## [Work request]
Only the number is needed. Please count the lines below in which the word "때문이다" occurs.

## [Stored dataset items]
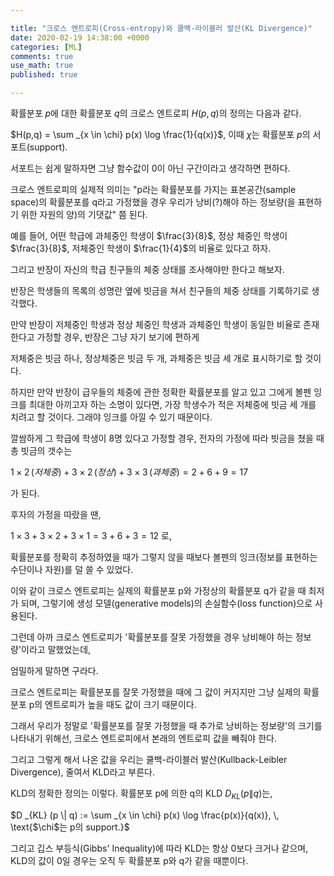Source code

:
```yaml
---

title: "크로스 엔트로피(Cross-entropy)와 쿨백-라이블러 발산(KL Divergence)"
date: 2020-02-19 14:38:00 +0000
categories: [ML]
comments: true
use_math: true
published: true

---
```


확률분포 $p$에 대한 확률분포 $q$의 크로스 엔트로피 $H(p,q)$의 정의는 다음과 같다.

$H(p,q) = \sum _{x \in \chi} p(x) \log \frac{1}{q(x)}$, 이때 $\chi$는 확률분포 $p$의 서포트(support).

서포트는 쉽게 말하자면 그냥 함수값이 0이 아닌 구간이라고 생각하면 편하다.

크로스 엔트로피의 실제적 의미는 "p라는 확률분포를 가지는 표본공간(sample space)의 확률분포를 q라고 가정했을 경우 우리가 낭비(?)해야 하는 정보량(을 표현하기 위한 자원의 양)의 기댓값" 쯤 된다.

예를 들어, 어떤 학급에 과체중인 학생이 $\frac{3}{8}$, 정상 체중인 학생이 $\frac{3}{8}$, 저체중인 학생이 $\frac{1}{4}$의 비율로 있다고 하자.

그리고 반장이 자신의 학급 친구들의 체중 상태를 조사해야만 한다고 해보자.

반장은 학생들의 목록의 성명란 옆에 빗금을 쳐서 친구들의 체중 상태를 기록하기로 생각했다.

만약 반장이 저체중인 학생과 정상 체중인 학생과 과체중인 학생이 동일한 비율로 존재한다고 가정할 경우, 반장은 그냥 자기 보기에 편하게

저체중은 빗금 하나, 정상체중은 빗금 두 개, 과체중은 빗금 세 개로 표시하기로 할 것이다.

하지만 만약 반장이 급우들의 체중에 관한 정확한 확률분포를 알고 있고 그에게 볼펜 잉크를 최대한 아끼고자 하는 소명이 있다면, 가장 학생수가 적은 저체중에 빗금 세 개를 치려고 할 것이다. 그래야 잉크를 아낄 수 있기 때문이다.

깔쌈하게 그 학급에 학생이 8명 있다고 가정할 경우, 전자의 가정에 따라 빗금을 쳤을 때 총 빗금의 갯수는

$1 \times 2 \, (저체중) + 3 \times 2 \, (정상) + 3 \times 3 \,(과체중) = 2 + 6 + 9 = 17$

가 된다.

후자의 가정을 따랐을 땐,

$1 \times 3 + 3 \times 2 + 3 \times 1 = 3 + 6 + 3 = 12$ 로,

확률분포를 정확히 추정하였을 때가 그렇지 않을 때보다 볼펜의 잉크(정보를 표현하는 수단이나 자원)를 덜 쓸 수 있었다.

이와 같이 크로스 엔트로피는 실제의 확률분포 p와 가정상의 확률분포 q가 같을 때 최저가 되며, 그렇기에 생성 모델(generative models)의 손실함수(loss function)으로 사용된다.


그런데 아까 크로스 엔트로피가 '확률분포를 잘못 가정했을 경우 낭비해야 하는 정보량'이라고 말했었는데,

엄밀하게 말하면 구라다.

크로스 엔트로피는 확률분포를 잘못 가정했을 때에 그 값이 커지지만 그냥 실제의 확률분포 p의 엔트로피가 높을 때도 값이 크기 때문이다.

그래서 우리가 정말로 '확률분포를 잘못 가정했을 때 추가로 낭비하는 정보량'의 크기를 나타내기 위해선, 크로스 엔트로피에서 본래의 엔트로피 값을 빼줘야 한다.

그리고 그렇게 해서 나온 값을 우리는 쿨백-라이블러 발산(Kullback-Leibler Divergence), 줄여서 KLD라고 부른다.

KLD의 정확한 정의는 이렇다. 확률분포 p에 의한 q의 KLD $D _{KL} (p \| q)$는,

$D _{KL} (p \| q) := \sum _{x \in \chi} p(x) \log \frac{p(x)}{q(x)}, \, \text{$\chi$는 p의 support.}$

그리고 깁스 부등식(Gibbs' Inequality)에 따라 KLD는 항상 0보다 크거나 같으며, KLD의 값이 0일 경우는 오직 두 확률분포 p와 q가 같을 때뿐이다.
...
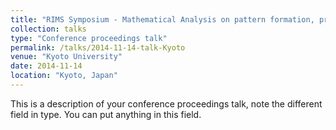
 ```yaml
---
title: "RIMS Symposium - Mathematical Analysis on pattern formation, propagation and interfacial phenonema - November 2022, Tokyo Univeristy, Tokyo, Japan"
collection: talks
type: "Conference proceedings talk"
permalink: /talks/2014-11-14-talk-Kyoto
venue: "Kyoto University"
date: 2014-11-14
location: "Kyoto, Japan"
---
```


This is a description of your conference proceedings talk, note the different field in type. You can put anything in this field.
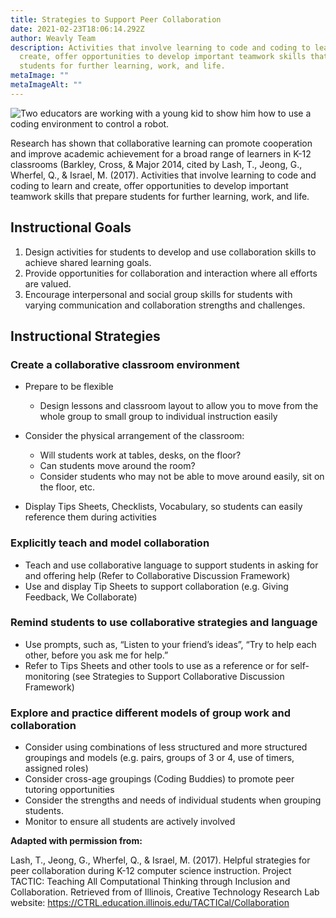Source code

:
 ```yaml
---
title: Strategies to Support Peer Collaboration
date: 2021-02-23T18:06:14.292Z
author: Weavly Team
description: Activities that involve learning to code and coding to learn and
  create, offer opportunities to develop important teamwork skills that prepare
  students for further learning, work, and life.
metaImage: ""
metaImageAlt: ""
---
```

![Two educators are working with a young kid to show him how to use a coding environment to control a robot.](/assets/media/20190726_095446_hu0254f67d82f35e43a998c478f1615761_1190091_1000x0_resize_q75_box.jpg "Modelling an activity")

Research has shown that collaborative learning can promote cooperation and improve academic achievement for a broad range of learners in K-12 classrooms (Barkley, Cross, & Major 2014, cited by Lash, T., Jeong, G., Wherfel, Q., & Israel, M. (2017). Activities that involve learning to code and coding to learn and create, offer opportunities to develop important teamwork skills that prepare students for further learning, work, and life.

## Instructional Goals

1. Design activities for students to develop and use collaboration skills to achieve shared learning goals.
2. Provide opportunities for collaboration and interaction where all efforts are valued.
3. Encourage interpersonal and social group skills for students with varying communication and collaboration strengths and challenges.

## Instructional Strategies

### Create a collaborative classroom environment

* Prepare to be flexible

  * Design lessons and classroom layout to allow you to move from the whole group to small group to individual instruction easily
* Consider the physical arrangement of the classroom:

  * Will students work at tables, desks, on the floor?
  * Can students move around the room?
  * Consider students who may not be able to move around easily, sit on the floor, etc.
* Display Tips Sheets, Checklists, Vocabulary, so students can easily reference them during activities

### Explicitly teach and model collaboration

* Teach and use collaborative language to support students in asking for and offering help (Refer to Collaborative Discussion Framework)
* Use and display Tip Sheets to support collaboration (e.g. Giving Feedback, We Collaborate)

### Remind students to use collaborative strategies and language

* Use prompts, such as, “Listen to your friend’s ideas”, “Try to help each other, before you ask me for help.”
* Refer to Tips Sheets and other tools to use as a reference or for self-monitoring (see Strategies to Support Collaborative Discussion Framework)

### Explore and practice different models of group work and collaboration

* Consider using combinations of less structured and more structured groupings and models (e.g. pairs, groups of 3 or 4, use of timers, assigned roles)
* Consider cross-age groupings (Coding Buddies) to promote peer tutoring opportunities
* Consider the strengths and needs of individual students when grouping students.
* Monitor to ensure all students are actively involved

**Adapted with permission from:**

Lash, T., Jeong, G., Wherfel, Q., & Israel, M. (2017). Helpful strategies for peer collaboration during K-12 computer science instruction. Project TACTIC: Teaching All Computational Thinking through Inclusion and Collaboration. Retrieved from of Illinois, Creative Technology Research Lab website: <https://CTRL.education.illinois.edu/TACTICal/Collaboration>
* * *
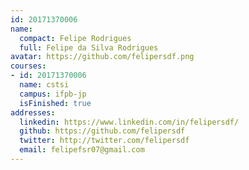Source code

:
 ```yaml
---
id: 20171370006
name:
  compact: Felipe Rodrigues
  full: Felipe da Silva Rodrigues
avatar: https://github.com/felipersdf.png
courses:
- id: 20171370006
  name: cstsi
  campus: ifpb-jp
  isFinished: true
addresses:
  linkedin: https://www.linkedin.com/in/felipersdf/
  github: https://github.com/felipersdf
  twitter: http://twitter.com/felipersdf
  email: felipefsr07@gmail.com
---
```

## [Solution to the exercise]
2